Provide an exact reproduction of every entry.

(TASK INPUTS)

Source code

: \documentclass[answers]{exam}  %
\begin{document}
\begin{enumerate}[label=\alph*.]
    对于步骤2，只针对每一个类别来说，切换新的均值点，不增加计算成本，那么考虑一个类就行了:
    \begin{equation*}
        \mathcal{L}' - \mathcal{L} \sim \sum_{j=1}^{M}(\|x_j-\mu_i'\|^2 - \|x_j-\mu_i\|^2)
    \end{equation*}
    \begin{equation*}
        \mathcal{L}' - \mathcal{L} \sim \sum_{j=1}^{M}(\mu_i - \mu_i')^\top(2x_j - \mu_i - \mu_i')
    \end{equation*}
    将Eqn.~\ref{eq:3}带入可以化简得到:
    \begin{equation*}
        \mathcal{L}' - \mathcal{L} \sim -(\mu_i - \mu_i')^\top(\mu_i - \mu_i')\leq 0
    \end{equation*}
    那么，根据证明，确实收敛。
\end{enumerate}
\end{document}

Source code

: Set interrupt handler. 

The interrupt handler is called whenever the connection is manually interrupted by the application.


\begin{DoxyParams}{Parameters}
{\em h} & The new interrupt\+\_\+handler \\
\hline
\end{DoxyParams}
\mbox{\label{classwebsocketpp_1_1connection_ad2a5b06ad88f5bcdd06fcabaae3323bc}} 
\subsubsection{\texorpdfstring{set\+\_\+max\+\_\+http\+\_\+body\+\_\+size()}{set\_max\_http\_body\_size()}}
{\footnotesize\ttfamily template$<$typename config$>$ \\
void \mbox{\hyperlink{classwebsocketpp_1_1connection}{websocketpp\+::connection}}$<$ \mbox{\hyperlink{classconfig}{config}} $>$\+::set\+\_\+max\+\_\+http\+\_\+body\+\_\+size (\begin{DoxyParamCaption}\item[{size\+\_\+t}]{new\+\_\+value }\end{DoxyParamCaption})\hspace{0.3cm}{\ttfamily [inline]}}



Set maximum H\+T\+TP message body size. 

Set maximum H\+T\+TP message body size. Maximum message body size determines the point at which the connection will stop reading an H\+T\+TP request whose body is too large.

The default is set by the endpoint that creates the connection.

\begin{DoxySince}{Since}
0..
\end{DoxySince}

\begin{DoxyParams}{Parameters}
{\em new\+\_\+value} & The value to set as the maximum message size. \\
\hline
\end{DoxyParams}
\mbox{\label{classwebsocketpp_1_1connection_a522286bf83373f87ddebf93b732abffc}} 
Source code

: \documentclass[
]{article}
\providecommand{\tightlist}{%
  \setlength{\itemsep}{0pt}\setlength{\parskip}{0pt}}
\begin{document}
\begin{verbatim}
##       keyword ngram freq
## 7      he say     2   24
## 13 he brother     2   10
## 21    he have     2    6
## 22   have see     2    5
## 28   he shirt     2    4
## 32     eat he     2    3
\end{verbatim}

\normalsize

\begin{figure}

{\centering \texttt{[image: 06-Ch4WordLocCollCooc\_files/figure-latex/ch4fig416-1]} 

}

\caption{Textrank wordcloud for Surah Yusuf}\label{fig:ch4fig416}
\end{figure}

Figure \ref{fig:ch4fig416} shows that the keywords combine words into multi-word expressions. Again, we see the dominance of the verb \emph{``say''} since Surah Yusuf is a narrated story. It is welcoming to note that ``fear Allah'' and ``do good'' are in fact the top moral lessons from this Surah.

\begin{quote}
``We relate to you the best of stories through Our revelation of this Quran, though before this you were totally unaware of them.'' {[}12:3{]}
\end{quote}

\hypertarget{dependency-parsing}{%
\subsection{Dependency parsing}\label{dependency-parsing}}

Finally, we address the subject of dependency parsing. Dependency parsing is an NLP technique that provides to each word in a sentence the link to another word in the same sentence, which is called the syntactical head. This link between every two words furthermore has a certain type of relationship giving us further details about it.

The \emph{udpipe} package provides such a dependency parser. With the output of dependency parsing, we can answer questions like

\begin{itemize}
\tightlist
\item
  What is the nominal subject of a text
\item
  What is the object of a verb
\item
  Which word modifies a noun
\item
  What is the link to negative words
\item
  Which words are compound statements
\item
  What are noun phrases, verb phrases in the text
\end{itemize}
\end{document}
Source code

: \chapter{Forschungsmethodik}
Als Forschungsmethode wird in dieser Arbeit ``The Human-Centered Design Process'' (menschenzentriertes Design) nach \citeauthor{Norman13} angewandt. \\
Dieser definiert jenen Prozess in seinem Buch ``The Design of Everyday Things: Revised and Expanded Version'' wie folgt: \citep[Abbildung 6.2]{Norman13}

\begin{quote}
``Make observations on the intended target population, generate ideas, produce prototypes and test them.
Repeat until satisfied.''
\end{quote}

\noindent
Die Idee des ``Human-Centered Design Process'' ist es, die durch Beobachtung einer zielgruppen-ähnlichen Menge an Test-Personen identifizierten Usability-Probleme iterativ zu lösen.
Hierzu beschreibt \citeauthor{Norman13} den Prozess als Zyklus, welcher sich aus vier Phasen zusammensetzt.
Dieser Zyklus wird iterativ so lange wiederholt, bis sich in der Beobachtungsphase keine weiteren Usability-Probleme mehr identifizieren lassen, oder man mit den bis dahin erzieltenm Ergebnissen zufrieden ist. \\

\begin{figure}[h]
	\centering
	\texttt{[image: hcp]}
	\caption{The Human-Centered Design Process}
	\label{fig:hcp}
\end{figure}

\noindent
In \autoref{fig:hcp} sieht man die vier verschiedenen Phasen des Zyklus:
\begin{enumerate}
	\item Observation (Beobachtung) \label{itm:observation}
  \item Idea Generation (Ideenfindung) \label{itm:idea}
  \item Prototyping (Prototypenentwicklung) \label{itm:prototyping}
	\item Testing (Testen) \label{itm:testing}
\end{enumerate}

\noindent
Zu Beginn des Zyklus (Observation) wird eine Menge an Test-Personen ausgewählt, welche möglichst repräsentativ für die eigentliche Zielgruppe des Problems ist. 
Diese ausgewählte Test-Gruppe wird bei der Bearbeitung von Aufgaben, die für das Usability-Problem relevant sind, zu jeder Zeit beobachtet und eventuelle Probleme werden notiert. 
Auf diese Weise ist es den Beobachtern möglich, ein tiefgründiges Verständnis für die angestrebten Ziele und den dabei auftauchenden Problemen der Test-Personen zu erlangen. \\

(End TASK INPUTS)

• OUTPUT OF THE TASK:
Source code

: \documentclass[answers]{exam}  %
\begin{document}
\begin{enumerate}[label=\alph*.]
    对于步骤2，只针对每一个类别来说，切换新的均值点，不增加计算成本，那么考虑一个类就行了:
    \begin{equation*}
        \mathcal{L}' - \mathcal{L} \sim \sum_{j=1}^{M}(\|x_j-\mu_i'\|^2 - \|x_j-\mu_i\|^2)
    \end{equation*}
    \begin{equation*}
        \mathcal{L}' - \mathcal{L} \sim \sum_{j=1}^{M}(\mu_i - \mu_i')^\top(2x_j - \mu_i - \mu_i')
    \end{equation*}
    将Eqn.~\ref{eq:3}带入可以化简得到:
    \begin{equation*}
        \mathcal{L}' - \mathcal{L} \sim -(\mu_i - \mu_i')^\top(\mu_i - \mu_i')\leq 0
    \end{equation*}
    那么，根据证明，确实收敛。
\end{enumerate}
\end{document}

Source code

: Set interrupt handler. 

The interrupt handler is called whenever the connection is manually interrupted by the application.


\begin{DoxyParams}{Parameters}
{\em h} & The new interrupt\+\_\+handler \\
\hline
\end{DoxyParams}
\mbox{\label{classwebsocketpp_1_1connection_ad2a5b06ad88f5bcdd06fcabaae3323bc}} 
\subsubsection{\texorpdfstring{set\+\_\+max\+\_\+http\+\_\+body\+\_\+size()}{set\_max\_http\_body\_size()}}
{\footnotesize\ttfamily template$<$typename config$>$ \\
void \mbox{\hyperlink{classwebsocketpp_1_1connection}{websocketpp\+::connection}}$<$ \mbox{\hyperlink{classconfig}{config}} $>$\+::set\+\_\+max\+\_\+http\+\_\+body\+\_\+size (\begin{DoxyParamCaption}\item[{size\+\_\+t}]{new\+\_\+value }\end{DoxyParamCaption})\hspace{0.3cm}{\ttfamily [inline]}}



Set maximum H\+T\+TP message body size. 

Set maximum H\+T\+TP message body size. Maximum message body size determines the point at which the connection will stop reading an H\+T\+TP request whose body is too large.

The default is set by the endpoint that creates the connection.

\begin{DoxySince}{Since}
0..
\end{DoxySince}

\begin{DoxyParams}{Parameters}
{\em new\+\_\+value} & The value to set as the maximum message size. \\
\hline
\end{DoxyParams}
\mbox{\label{classwebsocketpp_1_1connection_a522286bf83373f87ddebf93b732abffc}} 
Source code

: \documentclass[
]{article}
\providecommand{\tightlist}{%
  \setlength{\itemsep}{0pt}\setlength{\parskip}{0pt}}
\begin{document}
\begin{verbatim}
##       keyword ngram freq
## 7      he say     2   24
## 13 he brother     2   10
## 21    he have     2    6
## 22   have see     2    5
## 28   he shirt     2    4
## 32     eat he     2    3
\end{verbatim}

\normalsize

\begin{figure}

{\centering \texttt{[image: 06-Ch4WordLocCollCooc\_files/figure-latex/ch4fig416-1]} 

}

\caption{Textrank wordcloud for Surah Yusuf}\label{fig:ch4fig416}
\end{figure}

Figure \ref{fig:ch4fig416} shows that the keywords combine words into multi-word expressions. Again, we see the dominance of the verb \emph{``say''} since Surah Yusuf is a narrated story. It is welcoming to note that ``fear Allah'' and ``do good'' are in fact the top moral lessons from this Surah.

\begin{quote}
``We relate to you the best of stories through Our revelation of this Quran, though before this you were totally unaware of them.'' {[}12:3{]}
\end{quote}

\hypertarget{dependency-parsing}{%
\subsection{Dependency parsing}\label{dependency-parsing}}

Finally, we address the subject of dependency parsing. Dependency parsing is an NLP technique that provides to each word in a sentence the link to another word in the same sentence, which is called the syntactical head. This link between every two words furthermore has a certain type of relationship giving us further details about it.

The \emph{udpipe} package provides such a dependency parser. With the output of dependency parsing, we can answer questions like

\begin{itemize}
\tightlist
\item
  What is the nominal subject of a text
\item
  What is the object of a verb
\item
  Which word modifies a noun
\item
  What is the link to negative words
\item
  Which words are compound statements
\item
  What are noun phrases, verb phrases in the text
\end{itemize}
\end{document}
Source code

: \chapter{Forschungsmethodik}
Als Forschungsmethode wird in dieser Arbeit ``The Human-Centered Design Process'' (menschenzentriertes Design) nach \citeauthor{Norman13} angewandt. \\
Dieser definiert jenen Prozess in seinem Buch ``The Design of Everyday Things: Revised and Expanded Version'' wie folgt: \citep[Abbildung 6.2]{Norman13}

\begin{quote}
``Make observations on the intended target population, generate ideas, produce prototypes and test them.
Repeat until satisfied.''
\end{quote}

\noindent
Die Idee des ``Human-Centered Design Process'' ist es, die durch Beobachtung einer zielgruppen-ähnlichen Menge an Test-Personen identifizierten Usability-Probleme iterativ zu lösen.
Hierzu beschreibt \citeauthor{Norman13} den Prozess als Zyklus, welcher sich aus vier Phasen zusammensetzt.
Dieser Zyklus wird iterativ so lange wiederholt, bis sich in der Beobachtungsphase keine weiteren Usability-Probleme mehr identifizieren lassen, oder man mit den bis dahin erzieltenm Ergebnissen zufrieden ist. \\

\begin{figure}[h]
	\centering
	\texttt{[image: hcp]}
	\caption{The Human-Centered Design Process}
	\label{fig:hcp}
\end{figure}

\noindent
In \autoref{fig:hcp} sieht man die vier verschiedenen Phasen des Zyklus:
\begin{enumerate}
	\item Observation (Beobachtung) \label{itm:observation}
  \item Idea Generation (Ideenfindung) \label{itm:idea}
  \item Prototyping (Prototypenentwicklung) \label{itm:prototyping}
	\item Testing (Testen) \label{itm:testing}
\end{enumerate}

\noindent
Zu Beginn des Zyklus (Observation) wird eine Menge an Test-Personen ausgewählt, welche möglichst repräsentativ für die eigentliche Zielgruppe des Problems ist. 
Diese ausgewählte Test-Gruppe wird bei der Bearbeitung von Aufgaben, die für das Usability-Problem relevant sind, zu jeder Zeit beobachtet und eventuelle Probleme werden notiert. 
Auf diese Weise ist es den Beobachtern möglich, ein tiefgründiges Verständnis für die angestrebten Ziele und den dabei auftauchenden Problemen der Test-Personen zu erlangen. \\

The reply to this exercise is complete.